During the Fund People, not Projects series I have mentioned here and there various experiments one could do to change the way the funding of science is done. A good set of them is Ioannidis (2011), Gross & Bergstrom (2019), Fang & Casadevall (2016):

  • Fund everyone equally
  • Fund a set of grants at random
  • Fund a set of grants at random, asking reviewers if the grant has no major flaws
  • Fund a set of grants at random, asking reviewers if the grant is meritorious

And I can add some more of my own,

  • As above but use a bibliometrics-based model to "load the dice"; e.g. if you are an accomplished researcher you get more chances in the lottery.
  • Have open-ended running for 1,5,10, and 20 years, then use lotteries for those
  • As before, but for say the grant running for 10 years, have half of the researchers be "successful" (As proven by bibliometrics) and the other half be truly selected from a random pool subject to a minimum review.

The politics of science funding

A reason why we may see less experiments with funding modalities than we would like is politics. Barnett (2016) reports an answer from an Australian funding agency as to why they haven't tried lotteries: not that it wouldn't work but that it would make it look like we don’t know what we’re doing, the agency is worried about losing face and that seemingly gets in the way of experimentation. Beattie (2020) in a letter to to Nature complain that lotteries are just a way for an inefficient bureaucracy to try to cope with how science this work, calling for Academia [to] resist this bureaucratization of research and publishing by well-meaning but scientifically inept bureaucrats whereas Vindin (2020) rejects the idea of grants on the grounds that it won't favor merit or work that requires longer term funding.

Scientists in general have mixed opinions on the idea of lotteries. Philipps (2020) interviews 32 scientists in Germany both senior and junior and spread across the life and physical sciences, whereas they express support for the idea of peer review, they also think that lotteries should be given a chance, but perhaps not in a fully randomized way; for example one of them said that if it's truly random that may lead to researchers to write lots of lower quality grants just to have more tickets in the lottery. This highlights that lotteries could be done at the researcher level or at the project level; Lotteries work both in a "Fund people" and a "Fund projects" world.

Liu (2020) is another, broader survey in the same spirit as Philipps (2020) but in New Zealand, and with 126 scientists. Here, scientists seem more (63% of them) in favor of using randomization for exploratory grants but in general for other grants they are almost evenly split. Some of the specific arguments given by those who opposed lotteries don't seem that good; for example "I don't think a randomisation process is any less fair than an individual reviewer finding some minor reason for a great project not to be funded."; assuming that both processes are as random, lotteries still have the advantage that they are cheaper as they don't demand any (or less) reviewer time. There seems to be some agreement with a "messy middle" lottery funding model, where "obviously good" applications get funded, "obviously bad" ones get rejected and everything else gets funded at random.

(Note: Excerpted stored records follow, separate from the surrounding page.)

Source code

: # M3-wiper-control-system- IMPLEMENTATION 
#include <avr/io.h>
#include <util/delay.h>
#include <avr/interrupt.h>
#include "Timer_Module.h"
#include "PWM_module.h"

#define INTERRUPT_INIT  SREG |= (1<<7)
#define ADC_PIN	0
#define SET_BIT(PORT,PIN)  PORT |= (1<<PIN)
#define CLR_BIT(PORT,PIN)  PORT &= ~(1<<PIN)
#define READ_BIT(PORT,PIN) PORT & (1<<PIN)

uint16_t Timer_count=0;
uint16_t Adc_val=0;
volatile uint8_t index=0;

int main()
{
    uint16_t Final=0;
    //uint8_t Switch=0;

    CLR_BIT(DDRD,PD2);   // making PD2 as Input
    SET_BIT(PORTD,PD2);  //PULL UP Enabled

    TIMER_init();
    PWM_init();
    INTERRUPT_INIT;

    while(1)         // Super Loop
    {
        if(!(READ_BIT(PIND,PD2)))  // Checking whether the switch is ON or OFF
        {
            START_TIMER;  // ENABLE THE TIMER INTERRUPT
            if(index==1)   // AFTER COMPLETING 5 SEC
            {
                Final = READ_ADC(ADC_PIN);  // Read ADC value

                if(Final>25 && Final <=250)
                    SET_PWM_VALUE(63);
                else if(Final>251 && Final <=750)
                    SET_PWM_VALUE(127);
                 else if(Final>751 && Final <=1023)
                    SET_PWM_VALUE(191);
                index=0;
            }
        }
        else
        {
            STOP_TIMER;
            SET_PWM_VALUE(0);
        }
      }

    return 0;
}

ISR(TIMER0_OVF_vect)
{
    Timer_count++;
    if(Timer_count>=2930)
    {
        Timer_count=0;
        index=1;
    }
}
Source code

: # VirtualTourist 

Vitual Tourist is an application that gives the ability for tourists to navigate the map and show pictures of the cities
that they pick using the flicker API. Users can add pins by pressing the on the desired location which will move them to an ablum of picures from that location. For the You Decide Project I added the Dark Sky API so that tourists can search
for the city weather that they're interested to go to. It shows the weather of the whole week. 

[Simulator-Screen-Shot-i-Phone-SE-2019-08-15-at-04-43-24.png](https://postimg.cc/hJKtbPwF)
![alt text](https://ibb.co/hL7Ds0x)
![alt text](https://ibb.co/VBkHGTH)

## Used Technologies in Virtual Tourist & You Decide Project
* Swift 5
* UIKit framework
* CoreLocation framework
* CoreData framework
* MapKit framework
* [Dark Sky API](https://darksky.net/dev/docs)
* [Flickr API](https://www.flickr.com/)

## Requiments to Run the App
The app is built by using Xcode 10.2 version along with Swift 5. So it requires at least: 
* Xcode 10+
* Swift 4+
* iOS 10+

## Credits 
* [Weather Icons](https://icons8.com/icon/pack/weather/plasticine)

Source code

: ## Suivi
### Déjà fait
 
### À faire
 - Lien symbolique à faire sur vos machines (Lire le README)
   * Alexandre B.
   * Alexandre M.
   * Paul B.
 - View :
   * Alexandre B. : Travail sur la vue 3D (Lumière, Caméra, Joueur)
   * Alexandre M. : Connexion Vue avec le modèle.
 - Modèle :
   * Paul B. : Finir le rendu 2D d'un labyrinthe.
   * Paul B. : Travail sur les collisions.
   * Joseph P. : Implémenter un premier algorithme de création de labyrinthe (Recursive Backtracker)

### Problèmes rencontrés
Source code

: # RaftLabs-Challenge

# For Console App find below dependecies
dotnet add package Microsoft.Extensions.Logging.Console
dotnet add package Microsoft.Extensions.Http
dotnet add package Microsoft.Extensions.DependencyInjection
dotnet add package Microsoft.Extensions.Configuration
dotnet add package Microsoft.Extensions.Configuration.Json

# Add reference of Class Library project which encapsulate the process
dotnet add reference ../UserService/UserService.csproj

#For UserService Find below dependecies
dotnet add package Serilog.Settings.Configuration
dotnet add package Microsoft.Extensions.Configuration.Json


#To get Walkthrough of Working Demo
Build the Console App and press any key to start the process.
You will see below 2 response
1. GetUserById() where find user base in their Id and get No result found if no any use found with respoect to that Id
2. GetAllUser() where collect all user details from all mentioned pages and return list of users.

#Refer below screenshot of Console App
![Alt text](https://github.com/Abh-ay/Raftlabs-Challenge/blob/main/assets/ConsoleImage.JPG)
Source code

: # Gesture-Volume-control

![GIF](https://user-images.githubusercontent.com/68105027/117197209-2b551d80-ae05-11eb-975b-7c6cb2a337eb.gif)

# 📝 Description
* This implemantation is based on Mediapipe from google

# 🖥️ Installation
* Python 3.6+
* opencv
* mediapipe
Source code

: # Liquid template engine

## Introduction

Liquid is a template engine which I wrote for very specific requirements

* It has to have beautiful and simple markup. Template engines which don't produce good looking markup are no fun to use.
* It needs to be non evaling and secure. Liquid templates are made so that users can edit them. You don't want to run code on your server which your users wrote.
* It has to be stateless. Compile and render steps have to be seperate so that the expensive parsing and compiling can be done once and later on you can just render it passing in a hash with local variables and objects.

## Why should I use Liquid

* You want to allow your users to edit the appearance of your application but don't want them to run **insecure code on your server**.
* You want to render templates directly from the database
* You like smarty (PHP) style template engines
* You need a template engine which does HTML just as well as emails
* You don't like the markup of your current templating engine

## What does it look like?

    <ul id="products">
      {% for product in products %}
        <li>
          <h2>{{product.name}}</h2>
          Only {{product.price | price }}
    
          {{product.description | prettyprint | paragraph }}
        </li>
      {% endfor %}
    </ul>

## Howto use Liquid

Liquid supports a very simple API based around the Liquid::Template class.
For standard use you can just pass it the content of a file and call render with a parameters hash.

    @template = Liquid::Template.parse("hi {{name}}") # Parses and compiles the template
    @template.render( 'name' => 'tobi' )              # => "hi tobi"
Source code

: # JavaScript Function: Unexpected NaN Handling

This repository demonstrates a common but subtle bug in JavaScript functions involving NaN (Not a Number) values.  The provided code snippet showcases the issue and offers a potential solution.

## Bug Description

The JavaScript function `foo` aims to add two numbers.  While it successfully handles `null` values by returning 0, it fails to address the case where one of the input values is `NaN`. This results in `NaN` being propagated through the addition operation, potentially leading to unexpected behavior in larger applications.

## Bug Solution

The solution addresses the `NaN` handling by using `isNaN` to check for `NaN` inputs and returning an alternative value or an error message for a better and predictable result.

Critiques of the lottery system

Most research work on lotteries is favorable. I tried looking for research that explicitly criticisms the notion of using funding lotteries.

The only one I could find, other than the two comments from Beattie and Vindin is Bedessem (2019) seems to suggest that one argument for lotteries, that we (Or scientists in a field) can't know what will be good science because success occurs very randomly, is mistaken because

it underestimates the fact that the structure of the systems of scientific practice constraints strongly (or more strongly that assumed in pro-lottery literature) the kind of project that may be considered (relatively) interesting-that is to say, useful for a (relatively) large number of scientific practices, including technical, experimental, or theoretical activities. Because of these interconnections, it seems reasonable to suppose: 1. that there are not a large number of ‘exploratory’ projects that are strongly disconnected theoretically, experimentally, and technically from existing systems of practices; and 2. that it is at least theoretically possible to obtain a more precise comparison of the value of ‘equally good’ projects if we take into account the various kinds of objectives of different kinds they pursue.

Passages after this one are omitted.